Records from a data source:
◆ ◆ ◆ ◆
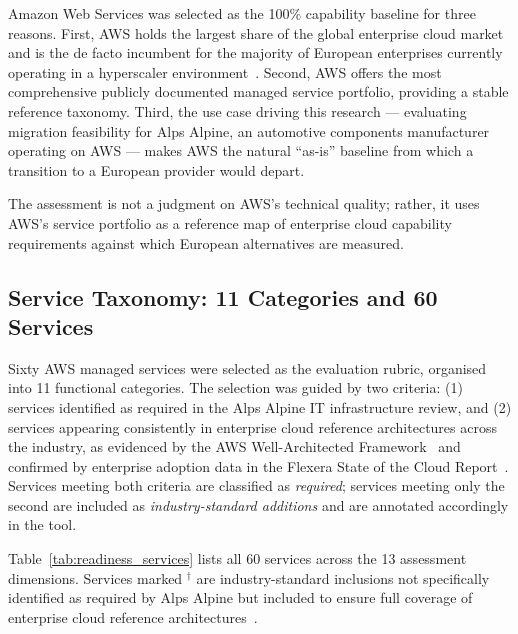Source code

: Amazon Web Services was selected as the 100\% capability baseline for three reasons. First, AWS holds the largest share of the global enterprise cloud market and is the de facto incumbent for the majority of European enterprises currently operating in a hyperscaler environment~\cite{armbrust2010view}. Second, AWS offers the most comprehensive publicly documented managed service portfolio, providing a stable reference taxonomy. Third, the use case driving this research — evaluating migration feasibility for Alps Alpine, an automotive components manufacturer operating on AWS — makes AWS the natural ``as-is'' baseline from which a transition to a European provider would depart.

The assessment is not a judgment on AWS's technical quality; rather, it uses AWS's service portfolio as a reference map of enterprise cloud capability requirements against which European alternatives are measured.

\subsection{Service Taxonomy: 11 Categories and 60 Services}
\label{subsec:service_taxonomy}

Sixty AWS managed services were selected as the evaluation rubric, organised into 11 functional categories. The selection was guided by two criteria: (1) services identified as required in the Alps Alpine IT infrastructure review, and (2) services appearing consistently in enterprise cloud reference architectures across the industry, as evidenced by the AWS Well-Architected Framework~\cite{AWS_WellArchitected_2023} and confirmed by enterprise adoption data in the Flexera State of the Cloud Report~\cite{Flexera_CloudReport_2024}. Services meeting both criteria are classified as \textit{required}; services meeting only the second are included as \textit{industry-standard additions} and are annotated accordingly in the tool.

Table~\ref{tab:readiness_services} lists all 60 services across the 13 assessment dimensions.
Services marked $^{\dagger}$ are industry-standard inclusions not specifically identified as
required by Alps Alpine but included to ensure full coverage of enterprise cloud reference
architectures~\cite{AWS_WellArchitected_2023, Flexera_CloudReport_2024}.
◆ ◆ ◆ ◆
Apart from the pictures, set down all the entries above exactly.

Source code

: Amazon Web Services was selected as the 100\% capability baseline for three reasons. First, AWS holds the largest share of the global enterprise cloud market and is the de facto incumbent for the majority of European enterprises currently operating in a hyperscaler environment~\cite{armbrust2010view}. Second, AWS offers the most comprehensive publicly documented managed service portfolio, providing a stable reference taxonomy. Third, the use case driving this research — evaluating migration feasibility for Alps Alpine, an automotive components manufacturer operating on AWS — makes AWS the natural ``as-is'' baseline from which a transition to a European provider would depart.

The assessment is not a judgment on AWS's technical quality; rather, it uses AWS's service portfolio as a reference map of enterprise cloud capability requirements against which European alternatives are measured.

\subsection{Service Taxonomy: 11 Categories and 60 Services}
\label{subsec:service_taxonomy}

Sixty AWS managed services were selected as the evaluation rubric, organised into 11 functional categories. The selection was guided by two criteria: (1) services identified as required in the Alps Alpine IT infrastructure review, and (2) services appearing consistently in enterprise cloud reference architectures across the industry, as evidenced by the AWS Well-Architected Framework~\cite{AWS_WellArchitected_2023} and confirmed by enterprise adoption data in the Flexera State of the Cloud Report~\cite{Flexera_CloudReport_2024}. Services meeting both criteria are classified as \textit{required}; services meeting only the second are included as \textit{industry-standard additions} and are annotated accordingly in the tool.

Table~\ref{tab:readiness_services} lists all 60 services across the 13 assessment dimensions.
Services marked $^{\dagger}$ are industry-standard inclusions not specifically identified as
required by Alps Alpine but included to ensure full coverage of enterprise cloud reference
architectures~\cite{AWS_WellArchitected_2023, Flexera_CloudReport_2024}.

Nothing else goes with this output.